Voltando a Blair Fix, ele desenvolve o seguinte raciocínio:

1.                                   Crédito gera renda. Ou seja, o tomador recebe o crédito e vai montar seu negócio ou adquirir algum bem, gerando renda.

2.                                   Juros são os royalties pagos pelo uso do crédito. Quanto maior os juros, maior o royaltie sobre um insumo básico.

Há um bordão dos financistas, de que o dinheiro que administram é a poupança do trabalhador. Blair montou um gráfico comparando o percentual de renda do trabalho e de juros dos americanos. O eixo horizontal classifica os americanos pelo percentil de renda; o eixo vertical plota a relação juros-salário. À medida que se chega à crosta superior dos assalariados, a renda de juros explode.

Por isso, qualquer aumento de juros aumenta a concentração da renda e envia mais dinheiro para as pessoas que possuem mais crédito.
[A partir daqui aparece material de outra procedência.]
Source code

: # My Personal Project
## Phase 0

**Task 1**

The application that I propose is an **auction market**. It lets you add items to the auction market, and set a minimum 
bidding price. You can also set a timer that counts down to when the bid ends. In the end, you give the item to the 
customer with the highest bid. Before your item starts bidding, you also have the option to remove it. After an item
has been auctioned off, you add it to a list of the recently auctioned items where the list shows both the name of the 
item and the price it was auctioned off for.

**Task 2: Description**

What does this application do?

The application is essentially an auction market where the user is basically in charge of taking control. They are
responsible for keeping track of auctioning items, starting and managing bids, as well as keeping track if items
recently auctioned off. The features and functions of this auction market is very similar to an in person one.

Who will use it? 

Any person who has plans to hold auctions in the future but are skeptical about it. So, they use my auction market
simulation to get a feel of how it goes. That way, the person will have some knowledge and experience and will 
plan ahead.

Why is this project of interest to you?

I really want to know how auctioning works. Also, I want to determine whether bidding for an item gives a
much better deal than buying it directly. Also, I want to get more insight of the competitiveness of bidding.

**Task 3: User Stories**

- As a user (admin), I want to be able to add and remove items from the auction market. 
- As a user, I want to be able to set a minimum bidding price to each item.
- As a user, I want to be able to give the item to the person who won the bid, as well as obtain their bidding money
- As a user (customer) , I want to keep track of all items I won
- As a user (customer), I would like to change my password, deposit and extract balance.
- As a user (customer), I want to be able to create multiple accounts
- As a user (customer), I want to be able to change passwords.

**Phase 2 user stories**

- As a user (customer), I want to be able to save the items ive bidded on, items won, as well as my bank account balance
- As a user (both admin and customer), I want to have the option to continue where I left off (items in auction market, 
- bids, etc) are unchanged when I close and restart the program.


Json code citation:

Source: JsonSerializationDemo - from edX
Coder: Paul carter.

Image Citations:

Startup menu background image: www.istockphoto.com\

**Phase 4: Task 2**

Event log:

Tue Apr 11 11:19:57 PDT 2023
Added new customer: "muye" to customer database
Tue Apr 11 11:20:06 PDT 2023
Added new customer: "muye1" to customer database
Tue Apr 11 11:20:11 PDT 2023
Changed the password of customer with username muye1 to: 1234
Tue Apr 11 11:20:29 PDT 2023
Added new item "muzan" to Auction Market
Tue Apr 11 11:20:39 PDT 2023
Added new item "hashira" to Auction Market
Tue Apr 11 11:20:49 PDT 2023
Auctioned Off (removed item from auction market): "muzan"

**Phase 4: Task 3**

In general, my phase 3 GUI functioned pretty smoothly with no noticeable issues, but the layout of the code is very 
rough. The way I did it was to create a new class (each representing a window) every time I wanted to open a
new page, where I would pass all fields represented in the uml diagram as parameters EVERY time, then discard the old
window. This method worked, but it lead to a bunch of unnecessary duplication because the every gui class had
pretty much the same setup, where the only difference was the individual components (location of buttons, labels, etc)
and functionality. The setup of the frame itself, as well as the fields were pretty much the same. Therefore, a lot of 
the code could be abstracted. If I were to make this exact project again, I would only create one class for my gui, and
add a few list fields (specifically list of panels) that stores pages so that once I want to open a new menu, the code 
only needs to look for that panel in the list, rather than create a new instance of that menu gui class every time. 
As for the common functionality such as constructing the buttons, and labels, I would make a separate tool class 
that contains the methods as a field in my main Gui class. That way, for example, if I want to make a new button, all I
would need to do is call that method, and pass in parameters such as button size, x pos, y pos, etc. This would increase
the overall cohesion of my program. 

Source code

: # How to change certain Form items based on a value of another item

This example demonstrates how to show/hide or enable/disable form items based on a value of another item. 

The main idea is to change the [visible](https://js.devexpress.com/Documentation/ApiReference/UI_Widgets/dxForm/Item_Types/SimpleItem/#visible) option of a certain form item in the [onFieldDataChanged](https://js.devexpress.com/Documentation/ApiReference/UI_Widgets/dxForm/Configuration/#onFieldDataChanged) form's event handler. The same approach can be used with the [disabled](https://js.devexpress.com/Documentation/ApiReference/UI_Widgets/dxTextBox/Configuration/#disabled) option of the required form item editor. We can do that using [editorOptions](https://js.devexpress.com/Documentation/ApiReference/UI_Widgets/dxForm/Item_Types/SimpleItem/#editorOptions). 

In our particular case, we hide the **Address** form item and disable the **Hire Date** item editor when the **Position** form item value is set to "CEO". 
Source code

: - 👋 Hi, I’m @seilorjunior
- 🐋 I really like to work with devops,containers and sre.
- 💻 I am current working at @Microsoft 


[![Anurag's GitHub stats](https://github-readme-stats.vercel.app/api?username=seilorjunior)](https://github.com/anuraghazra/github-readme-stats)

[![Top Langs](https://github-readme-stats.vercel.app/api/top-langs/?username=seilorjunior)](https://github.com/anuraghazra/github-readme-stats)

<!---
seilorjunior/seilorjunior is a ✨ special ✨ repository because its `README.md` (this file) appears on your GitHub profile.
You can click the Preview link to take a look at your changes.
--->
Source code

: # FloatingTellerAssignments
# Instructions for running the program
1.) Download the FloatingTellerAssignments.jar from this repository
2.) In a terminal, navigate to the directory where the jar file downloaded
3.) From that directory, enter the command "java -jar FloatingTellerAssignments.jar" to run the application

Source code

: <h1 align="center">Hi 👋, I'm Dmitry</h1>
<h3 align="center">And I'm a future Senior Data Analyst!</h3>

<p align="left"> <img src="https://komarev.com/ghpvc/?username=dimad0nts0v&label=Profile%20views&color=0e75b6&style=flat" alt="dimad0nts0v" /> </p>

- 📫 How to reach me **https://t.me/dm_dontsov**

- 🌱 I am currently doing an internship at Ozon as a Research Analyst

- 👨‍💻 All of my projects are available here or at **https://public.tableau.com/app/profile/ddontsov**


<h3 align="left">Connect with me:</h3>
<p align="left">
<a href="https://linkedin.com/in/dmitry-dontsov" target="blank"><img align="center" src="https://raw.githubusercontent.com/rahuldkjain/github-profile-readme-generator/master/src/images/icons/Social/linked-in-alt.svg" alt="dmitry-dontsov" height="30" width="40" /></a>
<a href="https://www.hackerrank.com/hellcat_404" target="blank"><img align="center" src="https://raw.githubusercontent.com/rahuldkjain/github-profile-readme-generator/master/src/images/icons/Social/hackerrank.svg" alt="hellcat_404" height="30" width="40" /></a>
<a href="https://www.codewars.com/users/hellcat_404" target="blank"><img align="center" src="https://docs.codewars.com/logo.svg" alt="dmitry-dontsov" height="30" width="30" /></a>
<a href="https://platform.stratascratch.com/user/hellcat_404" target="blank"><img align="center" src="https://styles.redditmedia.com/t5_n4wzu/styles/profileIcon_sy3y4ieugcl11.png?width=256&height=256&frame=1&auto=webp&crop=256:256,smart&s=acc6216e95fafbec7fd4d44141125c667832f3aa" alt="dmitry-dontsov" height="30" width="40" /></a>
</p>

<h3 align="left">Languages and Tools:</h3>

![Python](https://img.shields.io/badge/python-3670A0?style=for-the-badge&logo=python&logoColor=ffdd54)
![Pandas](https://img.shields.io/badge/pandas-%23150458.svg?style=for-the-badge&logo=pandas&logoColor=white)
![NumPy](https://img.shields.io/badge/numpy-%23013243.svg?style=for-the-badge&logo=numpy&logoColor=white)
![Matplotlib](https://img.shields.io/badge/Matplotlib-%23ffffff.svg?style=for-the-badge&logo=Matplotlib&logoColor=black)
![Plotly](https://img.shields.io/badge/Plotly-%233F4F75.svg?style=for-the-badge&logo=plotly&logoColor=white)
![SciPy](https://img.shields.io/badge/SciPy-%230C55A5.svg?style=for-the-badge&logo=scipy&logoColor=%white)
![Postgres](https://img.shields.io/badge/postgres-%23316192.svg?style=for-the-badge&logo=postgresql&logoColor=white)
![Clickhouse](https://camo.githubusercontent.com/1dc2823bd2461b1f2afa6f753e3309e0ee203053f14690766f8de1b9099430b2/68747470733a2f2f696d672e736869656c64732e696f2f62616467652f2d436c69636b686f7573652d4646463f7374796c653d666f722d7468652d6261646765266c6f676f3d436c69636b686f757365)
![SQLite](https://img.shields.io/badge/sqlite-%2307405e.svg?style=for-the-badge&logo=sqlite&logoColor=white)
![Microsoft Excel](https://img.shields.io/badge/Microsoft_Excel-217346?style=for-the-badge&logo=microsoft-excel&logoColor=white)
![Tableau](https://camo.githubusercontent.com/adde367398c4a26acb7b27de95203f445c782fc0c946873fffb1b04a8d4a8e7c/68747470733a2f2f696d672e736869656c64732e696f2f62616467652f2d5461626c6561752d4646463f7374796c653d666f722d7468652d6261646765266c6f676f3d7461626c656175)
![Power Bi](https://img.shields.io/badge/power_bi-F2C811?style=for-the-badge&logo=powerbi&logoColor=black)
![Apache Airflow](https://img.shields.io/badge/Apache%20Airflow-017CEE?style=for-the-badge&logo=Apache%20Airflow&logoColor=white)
E as que possuem mais crédito são justamente as que mais ganham.

A conclusão óbvia é que as taxas de juros são uma arma de guerra de classes – não  apenas entre capital e trabalho, mas entre finanças e produção.

Ao contrário do que dizem os economistas neoclássicos, não há forças de mercado neutras, que alocam renda em proporção à produtividade. Há apenas ideias e poder de implementá-las.